Some of the European Central Bank’s most influential policymakers urged the European Union on Friday to resurrect long-stalled economic integration to protect its model of prosperity from a looming trade war with the United States.
U.S. President-elect Donald Trump has promised to impose tariffs on most if not all imports, and said Europe would pay a heavy price for having run a large trade surplus with the U.S. for decades.
This is bound to weigh on growth and push up inflation for a euro area that is already skirting a recession and has suffered a series of blows to its competitiveness since the pandemic.
“The outcome of the U.S. election must obviously serve as another wake-up call,” French central bank governor Francois Villeroy de Galhau said, warning that the future would bring more tariffs, more fiscal deficits and less regulation, not least in finance.
“This could mean more risks for the global economy: more inflation – especially in the U.S. –, more financial volatility, less trade and hence less growth, including for Europe,”
Villeroy argued.
European leaders have long postponed progress on fundamental institutions to protect vested national interests, to the detriment of the bloc as a whole, ECB President Christine
Lagarde told the same event.
The main unfulfilled elements are a capital markets union, which could channel savings more efficiently, and a banking union, which could foster the creation of larger, more efficient banks.
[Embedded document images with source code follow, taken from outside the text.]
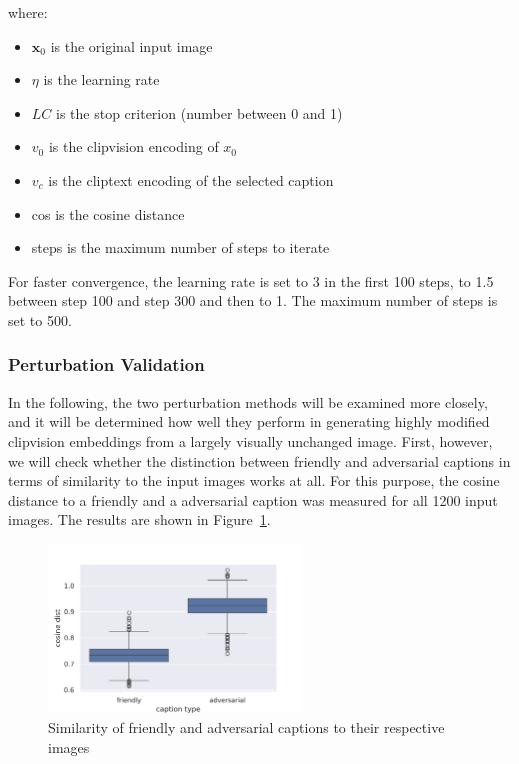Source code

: where:
\begin{itemize}
    \item $\mathbf{x}_0$ is the original input image
    \item $\eta$ is the learning rate
    \item $LC$ is the stop criterion (number between 0 and 1)
    \item $v_0$ is the clipvision encoding of $x_0$
    \item $v_c$ is the cliptext encoding of the selected caption
    \item cos is the cosine distance
    \item steps is the maximum number of steps to iterate
\end{itemize}

For faster convergence, the learning rate is set to 3 in the first 100 steps, to 1.5 between step 100 and step 300 and then to 1. The maximum number of steps is set to 500.

\subsubsection{Perturbation Validation}

In the following, the two perturbation methods will be examined more closely, and it will be determined how well they perform in generating highly modified clipvision embeddings from a largely visually unchanged image. First, however, we will check whether the distinction between friendly and adversarial captions in terms of similarity to the input images works at all. For this purpose, the cosine distance to a friendly and a adversarial caption was measured for all 1200 input images. The results are shown in Figure~\ref{fig:advpert_sanity_check_friendly_vs_adversarial_cap}.

\begin{figure}[ht]
    \centering
    \includegraphics[width=0.6\textwidth]{plots/advpert_sanity_check_friendly_vs_adversarial_cap.png}
    \caption{Similarity of friendly and adversarial captions to their respective images}\label{fig:advpert_sanity_check_friendly_vs_adversarial_cap}
\end{figure}

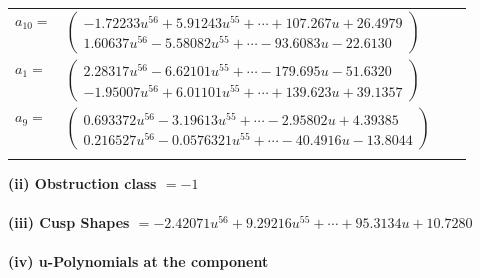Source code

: \documentclass[1p]{elsarticle_modified}
\theoremstyle{definition}
\begin{document}
\begin{tabular}{m{7pt} m{180pt} m{7pt} m{180pt} }
\flushright $a_{10}=$&$\begin{pmatrix}-1.72233 u^{56}+5.91243 u^{55}+\cdots+107.267 u+26.4979\\1.60637 u^{56}-5.58082 u^{55}+\cdots-93.6083 u-22.6130\end{pmatrix}$ \\
\flushright $a_{1}=$&$\begin{pmatrix}2.28317 u^{56}-6.62101 u^{55}+\cdots-179.695 u-51.6320\\-1.95007 u^{56}+6.01101 u^{55}+\cdots+139.623 u+39.1357\end{pmatrix}$ \\
\flushright $a_{9}=$&$\begin{pmatrix}0.693372 u^{56}-3.19613 u^{55}+\cdots-2.95802 u+4.39385\\0.216527 u^{56}-0.0576321 u^{55}+\cdots-40.4916 u-13.8044\end{pmatrix}$\\&\end{tabular}
\flushleft \textbf{(ii) Obstruction class $= -1$}\\~\\
\flushleft \textbf{(iii) Cusp Shapes $= -2.42071 u^{56}+9.29216 u^{55}+\cdots+95.3134 u+10.7280$}\\~\\
\newpage\renewcommand{\arraystretch}{1}
\flushleft \textbf{(iv) u-Polynomials at the component}\newline \\
\end{document}
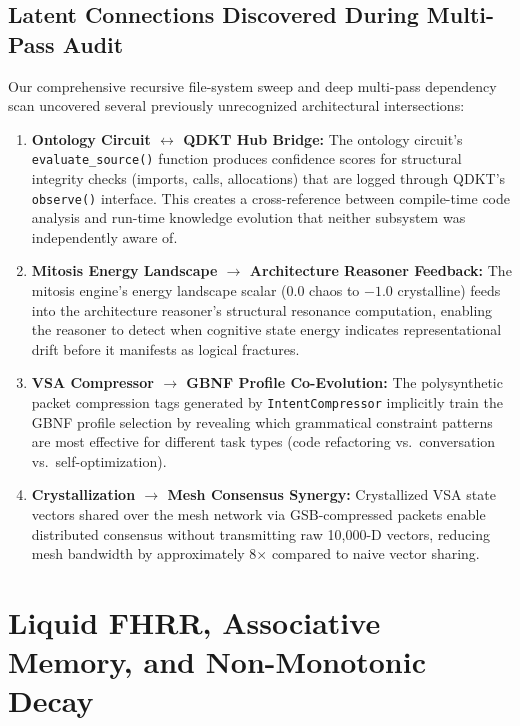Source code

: \documentclass[11pt]{article}
\begin{document}
\subsection{Latent Connections Discovered During Multi-Pass Audit}

Our comprehensive recursive file-system sweep and deep multi-pass dependency scan uncovered several previously unrecognized architectural intersections:

\begin{enumerate}[label=\textbf{LC\arabic*}, leftmargin=*]
    \item \textbf{Ontology Circuit $\leftrightarrow$ QDKT Hub Bridge:} The ontology circuit's \texttt{evaluate\_source()} function produces confidence scores for structural integrity checks (imports, calls, allocations) that are logged through QDKT's \texttt{observe()} interface. This creates a cross-reference between compile-time code analysis and run-time knowledge evolution that neither subsystem was independently aware of.
    \item \textbf{Mitosis Energy Landscape $\rightarrow$ Architecture Reasoner Feedback:} The mitosis engine's energy landscape scalar (0.0 chaos to $-1.0$ crystalline) feeds into the architecture reasoner's structural resonance computation, enabling the reasoner to detect when cognitive state energy indicates representational drift before it manifests as logical fractures.
    \item \textbf{VSA Compressor $\rightarrow$ GBNF Profile Co-Evolution:} The polysynthetic packet compression tags generated by \texttt{IntentCompressor} implicitly train the GBNF profile selection by revealing which grammatical constraint patterns are most effective for different task types (code refactoring vs.\ conversation vs.\ self-optimization).
    \item \textbf{Crystallization $\rightarrow$ Mesh Consensus Synergy:} Crystallized VSA state vectors shared over the mesh network via GSB-compressed packets enable distributed consensus without transmitting raw 10,000-D vectors, reducing mesh bandwidth by approximately 8$\times$ compared to naive vector sharing.
\end{enumerate}

\section{Liquid FHRR, Associative Memory, and Non-Monotonic Decay}
\end{document}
The lack of integration is taking hundreds of billions if not trillions of euros out of the economy as households hold 11.5 trillion euros in cash and deposits, much of which is not
making its way to firms that need the funding.
“If EU households were to align their deposit-to-financial assets ratio with that of U.S. households, a stock of up to 8 trillion euros could be redirected into long-term, market-based investments – or a flow of around 350 billion euros annually,” Lagarde said.
When the cash actually enters the capital market, it often stays within national borders, which may not be the place it is needed, or leaves for the U.S. in the hope of better returns.
To address the problem, Europe needs to reduce the cost of investing in capital markets and streamline the regulatory regime to make it easier for cash to flow to places where it is needed the most. A solution might be to create an EU-wide regulatory regime
on top of the 27 national frameworks, and allow certain issuers of securities to opt into it.